**PROBLEM:**
Quote, with no changes, the lines that run from the top of the material to the line with "Service Fabric Tools", both included.

^^^^^^^^^^^^^^^^

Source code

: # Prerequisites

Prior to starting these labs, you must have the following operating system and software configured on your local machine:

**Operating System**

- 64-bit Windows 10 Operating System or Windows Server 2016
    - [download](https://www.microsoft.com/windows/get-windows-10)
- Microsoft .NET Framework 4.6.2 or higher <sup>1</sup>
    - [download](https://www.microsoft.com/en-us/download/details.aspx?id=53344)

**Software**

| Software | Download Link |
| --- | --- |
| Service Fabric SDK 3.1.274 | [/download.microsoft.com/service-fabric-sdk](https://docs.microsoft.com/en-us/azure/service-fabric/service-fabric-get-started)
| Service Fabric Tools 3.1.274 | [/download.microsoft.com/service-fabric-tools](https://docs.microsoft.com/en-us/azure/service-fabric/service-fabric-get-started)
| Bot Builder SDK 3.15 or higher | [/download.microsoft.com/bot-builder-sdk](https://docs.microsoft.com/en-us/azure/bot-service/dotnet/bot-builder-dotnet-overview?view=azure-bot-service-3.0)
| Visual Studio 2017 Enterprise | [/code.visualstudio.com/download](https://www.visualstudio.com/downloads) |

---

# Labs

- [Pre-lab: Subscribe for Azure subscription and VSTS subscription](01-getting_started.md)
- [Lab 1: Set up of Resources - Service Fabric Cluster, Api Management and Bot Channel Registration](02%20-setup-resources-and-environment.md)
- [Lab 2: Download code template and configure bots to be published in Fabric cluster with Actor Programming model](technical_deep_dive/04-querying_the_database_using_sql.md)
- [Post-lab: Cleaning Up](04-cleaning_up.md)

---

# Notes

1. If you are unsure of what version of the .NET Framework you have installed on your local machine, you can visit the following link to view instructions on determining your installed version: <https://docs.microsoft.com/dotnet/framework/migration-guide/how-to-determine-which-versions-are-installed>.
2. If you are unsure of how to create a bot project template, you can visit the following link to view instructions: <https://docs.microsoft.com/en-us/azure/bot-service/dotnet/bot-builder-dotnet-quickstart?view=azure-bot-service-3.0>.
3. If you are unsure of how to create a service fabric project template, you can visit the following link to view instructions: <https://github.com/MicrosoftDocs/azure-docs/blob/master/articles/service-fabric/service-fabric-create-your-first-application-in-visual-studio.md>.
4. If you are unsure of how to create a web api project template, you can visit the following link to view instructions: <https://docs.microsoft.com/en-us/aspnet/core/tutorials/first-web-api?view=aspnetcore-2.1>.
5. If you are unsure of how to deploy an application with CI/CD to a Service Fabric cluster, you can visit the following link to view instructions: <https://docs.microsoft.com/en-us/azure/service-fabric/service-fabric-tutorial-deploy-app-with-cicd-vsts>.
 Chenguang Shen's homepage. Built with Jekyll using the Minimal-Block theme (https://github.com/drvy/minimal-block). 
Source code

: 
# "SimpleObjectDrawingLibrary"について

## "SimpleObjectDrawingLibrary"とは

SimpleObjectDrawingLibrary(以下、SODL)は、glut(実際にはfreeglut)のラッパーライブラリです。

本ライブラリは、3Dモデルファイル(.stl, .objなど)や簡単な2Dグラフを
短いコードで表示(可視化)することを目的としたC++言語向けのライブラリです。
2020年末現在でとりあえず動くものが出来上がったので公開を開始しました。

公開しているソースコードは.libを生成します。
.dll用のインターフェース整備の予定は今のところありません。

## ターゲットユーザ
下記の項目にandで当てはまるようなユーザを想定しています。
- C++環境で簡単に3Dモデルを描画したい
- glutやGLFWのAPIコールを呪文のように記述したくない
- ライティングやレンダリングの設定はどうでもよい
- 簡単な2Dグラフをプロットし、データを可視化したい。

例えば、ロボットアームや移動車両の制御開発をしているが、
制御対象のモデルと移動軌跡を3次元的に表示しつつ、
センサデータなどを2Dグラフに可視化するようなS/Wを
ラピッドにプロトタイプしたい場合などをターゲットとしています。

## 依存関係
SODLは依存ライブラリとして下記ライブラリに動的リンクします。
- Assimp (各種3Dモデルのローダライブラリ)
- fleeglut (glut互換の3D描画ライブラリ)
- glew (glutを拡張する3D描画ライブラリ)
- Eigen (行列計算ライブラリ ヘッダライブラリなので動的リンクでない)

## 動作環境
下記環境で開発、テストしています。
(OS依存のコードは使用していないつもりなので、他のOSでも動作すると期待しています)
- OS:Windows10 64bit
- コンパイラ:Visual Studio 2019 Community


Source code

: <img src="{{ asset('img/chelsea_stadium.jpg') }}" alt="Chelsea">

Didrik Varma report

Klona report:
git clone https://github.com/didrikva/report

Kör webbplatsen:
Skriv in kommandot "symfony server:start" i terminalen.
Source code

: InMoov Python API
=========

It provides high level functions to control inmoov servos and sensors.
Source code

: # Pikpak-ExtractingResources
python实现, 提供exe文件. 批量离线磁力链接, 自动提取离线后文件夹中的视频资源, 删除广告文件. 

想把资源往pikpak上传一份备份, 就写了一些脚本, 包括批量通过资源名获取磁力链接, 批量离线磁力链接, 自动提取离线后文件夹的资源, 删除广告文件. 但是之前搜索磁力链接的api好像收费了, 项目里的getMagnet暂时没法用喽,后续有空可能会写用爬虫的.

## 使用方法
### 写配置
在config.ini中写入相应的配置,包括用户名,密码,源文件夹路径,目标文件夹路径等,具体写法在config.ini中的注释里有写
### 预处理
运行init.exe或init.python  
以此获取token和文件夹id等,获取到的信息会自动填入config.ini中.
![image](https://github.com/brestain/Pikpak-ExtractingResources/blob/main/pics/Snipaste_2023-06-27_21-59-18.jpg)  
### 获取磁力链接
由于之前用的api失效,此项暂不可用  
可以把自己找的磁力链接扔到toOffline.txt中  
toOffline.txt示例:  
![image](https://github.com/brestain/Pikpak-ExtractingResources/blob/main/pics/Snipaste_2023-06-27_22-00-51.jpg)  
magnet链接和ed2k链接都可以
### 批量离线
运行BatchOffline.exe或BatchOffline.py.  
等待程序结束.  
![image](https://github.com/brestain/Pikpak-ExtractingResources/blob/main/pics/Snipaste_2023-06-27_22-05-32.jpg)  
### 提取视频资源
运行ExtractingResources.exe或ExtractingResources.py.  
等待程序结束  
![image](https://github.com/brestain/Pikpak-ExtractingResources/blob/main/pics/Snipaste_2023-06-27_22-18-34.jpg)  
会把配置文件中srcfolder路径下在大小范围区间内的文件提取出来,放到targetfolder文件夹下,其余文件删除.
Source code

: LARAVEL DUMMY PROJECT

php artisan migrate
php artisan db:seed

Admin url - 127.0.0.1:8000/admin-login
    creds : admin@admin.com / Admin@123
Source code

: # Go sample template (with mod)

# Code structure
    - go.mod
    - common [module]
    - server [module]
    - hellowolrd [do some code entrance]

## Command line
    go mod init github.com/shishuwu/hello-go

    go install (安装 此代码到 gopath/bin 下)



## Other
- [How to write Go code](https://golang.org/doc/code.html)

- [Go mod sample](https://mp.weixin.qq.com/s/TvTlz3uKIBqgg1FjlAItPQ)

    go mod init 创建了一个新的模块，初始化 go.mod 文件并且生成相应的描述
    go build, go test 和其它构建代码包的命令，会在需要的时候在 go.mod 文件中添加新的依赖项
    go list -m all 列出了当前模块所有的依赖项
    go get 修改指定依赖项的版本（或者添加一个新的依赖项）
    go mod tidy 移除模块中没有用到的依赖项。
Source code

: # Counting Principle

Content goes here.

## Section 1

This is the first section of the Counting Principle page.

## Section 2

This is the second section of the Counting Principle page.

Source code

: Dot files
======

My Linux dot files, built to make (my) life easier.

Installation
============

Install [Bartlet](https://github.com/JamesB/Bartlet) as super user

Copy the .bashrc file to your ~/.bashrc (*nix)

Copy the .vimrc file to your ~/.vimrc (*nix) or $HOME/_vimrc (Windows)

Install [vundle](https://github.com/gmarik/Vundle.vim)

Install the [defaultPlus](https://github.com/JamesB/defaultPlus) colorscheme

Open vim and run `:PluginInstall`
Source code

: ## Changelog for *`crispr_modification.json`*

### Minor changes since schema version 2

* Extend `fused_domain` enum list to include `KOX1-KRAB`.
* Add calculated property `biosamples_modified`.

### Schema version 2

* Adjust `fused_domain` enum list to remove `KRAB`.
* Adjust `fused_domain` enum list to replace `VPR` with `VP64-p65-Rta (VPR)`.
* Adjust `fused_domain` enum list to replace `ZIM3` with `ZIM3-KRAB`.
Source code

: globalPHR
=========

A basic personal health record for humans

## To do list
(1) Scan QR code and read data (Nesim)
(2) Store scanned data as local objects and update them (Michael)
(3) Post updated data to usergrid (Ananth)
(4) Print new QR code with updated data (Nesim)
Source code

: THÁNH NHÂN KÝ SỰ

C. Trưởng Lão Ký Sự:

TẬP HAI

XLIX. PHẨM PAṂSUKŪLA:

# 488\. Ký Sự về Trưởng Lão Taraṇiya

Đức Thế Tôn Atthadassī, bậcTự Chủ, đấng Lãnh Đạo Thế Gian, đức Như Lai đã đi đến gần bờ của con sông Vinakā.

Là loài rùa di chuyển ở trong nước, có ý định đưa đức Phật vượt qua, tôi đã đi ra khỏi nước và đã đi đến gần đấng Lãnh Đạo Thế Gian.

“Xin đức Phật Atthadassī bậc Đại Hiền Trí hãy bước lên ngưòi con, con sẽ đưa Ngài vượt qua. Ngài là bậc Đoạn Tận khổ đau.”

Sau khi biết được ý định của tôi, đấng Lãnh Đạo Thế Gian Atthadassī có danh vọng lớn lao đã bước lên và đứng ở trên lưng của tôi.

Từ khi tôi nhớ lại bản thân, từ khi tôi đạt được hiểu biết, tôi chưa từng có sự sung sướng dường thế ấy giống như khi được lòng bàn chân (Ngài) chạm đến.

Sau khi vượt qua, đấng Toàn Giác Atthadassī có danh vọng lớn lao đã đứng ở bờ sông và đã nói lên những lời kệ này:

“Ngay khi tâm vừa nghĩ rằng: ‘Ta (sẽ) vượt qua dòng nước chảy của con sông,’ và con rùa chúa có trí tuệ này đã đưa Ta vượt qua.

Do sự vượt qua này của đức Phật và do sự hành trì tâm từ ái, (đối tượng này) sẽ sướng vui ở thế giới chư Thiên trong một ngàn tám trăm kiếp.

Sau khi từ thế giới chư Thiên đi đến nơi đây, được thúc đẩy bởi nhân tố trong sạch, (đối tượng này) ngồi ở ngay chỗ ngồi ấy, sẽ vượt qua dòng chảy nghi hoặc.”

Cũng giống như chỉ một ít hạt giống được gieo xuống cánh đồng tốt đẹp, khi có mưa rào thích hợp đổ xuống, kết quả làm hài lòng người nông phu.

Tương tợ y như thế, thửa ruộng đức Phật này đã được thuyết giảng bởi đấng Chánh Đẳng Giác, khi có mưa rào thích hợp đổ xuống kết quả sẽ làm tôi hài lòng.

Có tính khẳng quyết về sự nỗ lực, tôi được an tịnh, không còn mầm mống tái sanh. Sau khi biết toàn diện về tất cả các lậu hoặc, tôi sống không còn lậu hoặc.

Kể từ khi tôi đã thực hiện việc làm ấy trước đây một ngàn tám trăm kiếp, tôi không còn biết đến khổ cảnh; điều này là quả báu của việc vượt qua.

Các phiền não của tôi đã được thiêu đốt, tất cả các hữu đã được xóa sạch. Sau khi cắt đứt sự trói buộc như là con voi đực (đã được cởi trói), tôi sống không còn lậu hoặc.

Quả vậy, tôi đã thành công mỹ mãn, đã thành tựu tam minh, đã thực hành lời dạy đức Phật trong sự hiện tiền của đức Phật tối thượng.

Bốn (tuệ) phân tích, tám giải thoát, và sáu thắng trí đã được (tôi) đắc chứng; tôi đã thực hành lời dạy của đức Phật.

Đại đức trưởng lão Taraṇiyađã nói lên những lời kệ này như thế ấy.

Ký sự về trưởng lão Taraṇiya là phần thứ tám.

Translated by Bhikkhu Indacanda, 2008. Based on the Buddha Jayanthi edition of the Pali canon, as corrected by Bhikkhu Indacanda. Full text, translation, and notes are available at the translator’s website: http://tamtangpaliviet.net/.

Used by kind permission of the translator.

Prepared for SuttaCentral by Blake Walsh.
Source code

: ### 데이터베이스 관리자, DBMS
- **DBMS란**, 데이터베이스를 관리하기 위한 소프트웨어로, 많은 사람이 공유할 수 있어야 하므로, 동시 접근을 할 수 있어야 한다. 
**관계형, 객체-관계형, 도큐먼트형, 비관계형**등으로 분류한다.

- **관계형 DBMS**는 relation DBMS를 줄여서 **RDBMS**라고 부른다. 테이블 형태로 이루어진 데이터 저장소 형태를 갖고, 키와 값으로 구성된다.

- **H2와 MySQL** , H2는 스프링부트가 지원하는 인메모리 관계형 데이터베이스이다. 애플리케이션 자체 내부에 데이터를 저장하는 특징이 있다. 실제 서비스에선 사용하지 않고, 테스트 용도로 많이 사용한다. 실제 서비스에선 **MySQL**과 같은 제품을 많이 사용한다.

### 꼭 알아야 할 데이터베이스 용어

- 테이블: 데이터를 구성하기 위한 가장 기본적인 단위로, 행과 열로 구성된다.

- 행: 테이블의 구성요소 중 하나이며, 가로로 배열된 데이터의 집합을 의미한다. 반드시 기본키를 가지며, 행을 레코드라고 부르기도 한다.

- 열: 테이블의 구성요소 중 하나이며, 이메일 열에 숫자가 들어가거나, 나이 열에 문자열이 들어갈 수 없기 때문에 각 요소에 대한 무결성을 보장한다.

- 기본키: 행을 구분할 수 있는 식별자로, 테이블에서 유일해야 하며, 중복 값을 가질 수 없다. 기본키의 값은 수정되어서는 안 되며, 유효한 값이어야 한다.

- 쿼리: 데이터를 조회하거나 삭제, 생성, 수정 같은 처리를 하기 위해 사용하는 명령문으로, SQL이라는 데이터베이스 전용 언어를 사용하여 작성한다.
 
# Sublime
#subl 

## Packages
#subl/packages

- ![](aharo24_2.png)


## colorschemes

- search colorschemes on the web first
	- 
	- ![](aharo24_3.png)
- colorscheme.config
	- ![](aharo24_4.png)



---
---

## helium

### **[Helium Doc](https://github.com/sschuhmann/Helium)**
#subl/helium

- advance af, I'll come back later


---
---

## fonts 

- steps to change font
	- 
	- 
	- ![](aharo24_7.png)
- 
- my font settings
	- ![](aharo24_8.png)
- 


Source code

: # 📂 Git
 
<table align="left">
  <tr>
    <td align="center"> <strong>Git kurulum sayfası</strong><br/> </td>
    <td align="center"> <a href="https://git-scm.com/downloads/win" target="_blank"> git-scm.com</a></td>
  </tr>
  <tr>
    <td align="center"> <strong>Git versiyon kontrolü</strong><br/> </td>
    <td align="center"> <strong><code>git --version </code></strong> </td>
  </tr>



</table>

^^^^^^^^^^^^^^^^

**RESULT FOR THIS TASK:**
Source code

: # Prerequisites

Prior to starting these labs, you must have the following operating system and software configured on your local machine:

**Operating System**

- 64-bit Windows 10 Operating System or Windows Server 2016
    - [download](https://www.microsoft.com/windows/get-windows-10)
- Microsoft .NET Framework 4.6.2 or higher <sup>1</sup>
    - [download](https://www.microsoft.com/en-us/download/details.aspx?id=53344)

**Software**

| Software | Download Link |
| --- | --- |
| Service Fabric SDK 3.1.274 | [/download.microsoft.com/service-fabric-sdk](https://docs.microsoft.com/en-us/azure/service-fabric/service-fabric-get-started)
| Service Fabric Tools 3.1.274 | [/download.microsoft.com/service-fabric-tools](https://docs.microsoft.com/en-us/azure/service-fabric/service-fabric-get-started)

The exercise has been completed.